(Entries taken from a collection)
= = = = =

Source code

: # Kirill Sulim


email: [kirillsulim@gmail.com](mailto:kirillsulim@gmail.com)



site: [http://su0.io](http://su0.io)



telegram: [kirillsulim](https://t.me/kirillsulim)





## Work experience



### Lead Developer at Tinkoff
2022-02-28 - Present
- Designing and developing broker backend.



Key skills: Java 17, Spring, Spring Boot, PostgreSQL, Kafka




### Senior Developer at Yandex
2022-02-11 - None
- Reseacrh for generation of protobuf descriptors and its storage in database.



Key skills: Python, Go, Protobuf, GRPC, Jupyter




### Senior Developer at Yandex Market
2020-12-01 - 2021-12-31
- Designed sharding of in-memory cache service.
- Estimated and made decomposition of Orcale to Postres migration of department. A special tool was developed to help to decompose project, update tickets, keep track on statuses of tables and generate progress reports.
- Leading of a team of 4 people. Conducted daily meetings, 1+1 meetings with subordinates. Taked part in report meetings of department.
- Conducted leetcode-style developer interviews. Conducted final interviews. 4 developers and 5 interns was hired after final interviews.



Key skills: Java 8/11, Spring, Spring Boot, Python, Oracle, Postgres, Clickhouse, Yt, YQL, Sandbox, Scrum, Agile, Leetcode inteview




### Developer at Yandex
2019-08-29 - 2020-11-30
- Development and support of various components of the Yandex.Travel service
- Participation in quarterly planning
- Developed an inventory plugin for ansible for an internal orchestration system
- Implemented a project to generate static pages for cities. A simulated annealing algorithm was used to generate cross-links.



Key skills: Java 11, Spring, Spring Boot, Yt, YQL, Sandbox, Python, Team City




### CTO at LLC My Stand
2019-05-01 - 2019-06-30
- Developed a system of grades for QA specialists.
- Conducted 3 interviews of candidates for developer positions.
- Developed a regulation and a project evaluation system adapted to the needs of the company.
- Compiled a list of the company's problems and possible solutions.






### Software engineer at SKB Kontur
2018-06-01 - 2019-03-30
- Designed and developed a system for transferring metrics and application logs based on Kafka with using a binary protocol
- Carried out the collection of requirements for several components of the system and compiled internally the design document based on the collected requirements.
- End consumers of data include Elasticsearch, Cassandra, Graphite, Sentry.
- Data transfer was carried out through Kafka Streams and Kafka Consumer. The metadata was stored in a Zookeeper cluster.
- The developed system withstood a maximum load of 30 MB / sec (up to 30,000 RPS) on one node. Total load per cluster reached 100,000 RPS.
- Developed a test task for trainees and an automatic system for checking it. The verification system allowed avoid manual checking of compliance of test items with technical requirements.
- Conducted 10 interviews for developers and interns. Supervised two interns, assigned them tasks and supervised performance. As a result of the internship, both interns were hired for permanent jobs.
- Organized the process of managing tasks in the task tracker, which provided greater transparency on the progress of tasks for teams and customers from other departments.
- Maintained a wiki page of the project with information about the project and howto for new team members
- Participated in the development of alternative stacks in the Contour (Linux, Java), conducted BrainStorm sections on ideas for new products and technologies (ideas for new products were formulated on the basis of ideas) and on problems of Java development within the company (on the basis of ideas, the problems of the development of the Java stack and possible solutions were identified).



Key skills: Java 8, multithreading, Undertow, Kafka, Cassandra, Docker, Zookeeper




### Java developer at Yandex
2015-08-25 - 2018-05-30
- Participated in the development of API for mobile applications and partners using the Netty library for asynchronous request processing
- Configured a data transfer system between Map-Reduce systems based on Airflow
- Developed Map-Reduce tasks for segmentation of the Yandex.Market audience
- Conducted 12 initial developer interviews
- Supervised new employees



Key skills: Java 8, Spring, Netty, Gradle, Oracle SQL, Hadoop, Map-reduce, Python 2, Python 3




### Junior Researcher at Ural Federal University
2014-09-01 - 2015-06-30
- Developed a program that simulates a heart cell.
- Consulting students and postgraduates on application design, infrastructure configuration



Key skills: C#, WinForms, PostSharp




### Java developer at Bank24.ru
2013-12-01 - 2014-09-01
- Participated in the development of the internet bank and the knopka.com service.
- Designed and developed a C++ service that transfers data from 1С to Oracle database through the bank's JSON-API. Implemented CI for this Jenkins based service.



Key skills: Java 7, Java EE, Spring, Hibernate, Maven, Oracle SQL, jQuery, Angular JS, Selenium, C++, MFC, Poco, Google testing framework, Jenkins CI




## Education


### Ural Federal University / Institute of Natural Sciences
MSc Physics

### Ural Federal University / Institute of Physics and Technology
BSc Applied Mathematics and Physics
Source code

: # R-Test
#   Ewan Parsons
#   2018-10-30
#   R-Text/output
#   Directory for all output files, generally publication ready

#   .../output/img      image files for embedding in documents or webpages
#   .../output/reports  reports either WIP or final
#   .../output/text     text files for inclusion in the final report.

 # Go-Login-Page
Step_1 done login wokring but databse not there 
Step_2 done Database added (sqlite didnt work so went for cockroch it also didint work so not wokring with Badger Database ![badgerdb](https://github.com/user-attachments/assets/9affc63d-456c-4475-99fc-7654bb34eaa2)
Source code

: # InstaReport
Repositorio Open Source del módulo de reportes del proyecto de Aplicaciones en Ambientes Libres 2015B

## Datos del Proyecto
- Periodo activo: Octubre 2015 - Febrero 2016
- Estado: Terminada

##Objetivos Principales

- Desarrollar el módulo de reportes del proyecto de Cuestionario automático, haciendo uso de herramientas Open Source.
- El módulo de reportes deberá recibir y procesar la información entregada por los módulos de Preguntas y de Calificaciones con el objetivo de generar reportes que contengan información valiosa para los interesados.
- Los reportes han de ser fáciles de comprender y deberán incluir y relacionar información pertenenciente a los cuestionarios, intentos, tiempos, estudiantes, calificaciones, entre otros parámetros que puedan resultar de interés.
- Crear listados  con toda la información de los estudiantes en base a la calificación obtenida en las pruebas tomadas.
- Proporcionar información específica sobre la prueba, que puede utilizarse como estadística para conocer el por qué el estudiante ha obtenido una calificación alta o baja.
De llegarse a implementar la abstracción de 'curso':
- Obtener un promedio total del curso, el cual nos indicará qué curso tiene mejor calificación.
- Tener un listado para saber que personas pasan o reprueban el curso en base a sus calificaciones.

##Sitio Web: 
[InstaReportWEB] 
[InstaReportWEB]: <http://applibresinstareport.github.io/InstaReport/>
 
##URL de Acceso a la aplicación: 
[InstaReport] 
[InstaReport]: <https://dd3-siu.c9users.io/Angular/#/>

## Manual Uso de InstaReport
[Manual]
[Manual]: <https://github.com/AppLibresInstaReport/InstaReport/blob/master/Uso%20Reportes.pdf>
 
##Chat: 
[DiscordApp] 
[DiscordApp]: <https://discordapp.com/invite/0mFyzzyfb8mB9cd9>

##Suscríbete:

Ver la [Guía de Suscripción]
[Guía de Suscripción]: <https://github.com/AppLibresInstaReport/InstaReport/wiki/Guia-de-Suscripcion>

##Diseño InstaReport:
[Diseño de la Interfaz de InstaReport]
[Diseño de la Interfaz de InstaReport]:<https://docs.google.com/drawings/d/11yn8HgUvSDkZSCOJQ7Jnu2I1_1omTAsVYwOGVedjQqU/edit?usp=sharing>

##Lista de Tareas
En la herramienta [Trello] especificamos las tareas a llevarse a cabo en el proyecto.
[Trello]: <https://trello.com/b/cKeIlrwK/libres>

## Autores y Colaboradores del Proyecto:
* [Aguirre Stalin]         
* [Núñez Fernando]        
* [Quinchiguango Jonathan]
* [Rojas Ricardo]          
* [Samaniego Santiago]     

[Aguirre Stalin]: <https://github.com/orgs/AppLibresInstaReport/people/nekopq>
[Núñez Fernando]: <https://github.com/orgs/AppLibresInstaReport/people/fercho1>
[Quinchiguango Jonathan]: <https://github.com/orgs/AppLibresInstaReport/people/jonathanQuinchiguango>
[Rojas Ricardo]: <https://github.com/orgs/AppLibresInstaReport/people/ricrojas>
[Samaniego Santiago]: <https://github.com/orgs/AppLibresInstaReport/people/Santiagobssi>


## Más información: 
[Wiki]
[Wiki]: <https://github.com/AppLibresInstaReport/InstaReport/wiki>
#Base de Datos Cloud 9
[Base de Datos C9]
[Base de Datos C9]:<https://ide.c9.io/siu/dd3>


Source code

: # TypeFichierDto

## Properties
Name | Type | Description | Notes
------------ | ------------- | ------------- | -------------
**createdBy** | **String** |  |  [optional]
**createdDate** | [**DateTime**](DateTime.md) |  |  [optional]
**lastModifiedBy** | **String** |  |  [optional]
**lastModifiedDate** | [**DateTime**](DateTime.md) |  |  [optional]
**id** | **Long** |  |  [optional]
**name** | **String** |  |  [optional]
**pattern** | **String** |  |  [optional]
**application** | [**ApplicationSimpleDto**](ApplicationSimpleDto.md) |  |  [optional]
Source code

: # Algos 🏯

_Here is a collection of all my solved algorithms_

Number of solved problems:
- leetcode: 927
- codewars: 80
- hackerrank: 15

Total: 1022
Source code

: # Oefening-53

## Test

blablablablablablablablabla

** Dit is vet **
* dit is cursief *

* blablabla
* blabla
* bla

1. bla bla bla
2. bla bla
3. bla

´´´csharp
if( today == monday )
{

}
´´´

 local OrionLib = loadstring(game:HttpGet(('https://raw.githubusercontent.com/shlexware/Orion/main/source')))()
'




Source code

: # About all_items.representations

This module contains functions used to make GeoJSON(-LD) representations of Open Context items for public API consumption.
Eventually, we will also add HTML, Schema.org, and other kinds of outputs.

= = = = =

**Work item**
Gather every line from the entries above where the word "hired" appears, and copy them.

**Solved exercise**
- Conducted leetcode-style developer interviews. Conducted final interviews. 4 developers and 5 interns was hired after final interviews.
- Conducted 10 interviews for developers and interns. Supervised two interns, assigned them tasks and supervised performance. As a result of the internship, both interns were hired for permanent jobs.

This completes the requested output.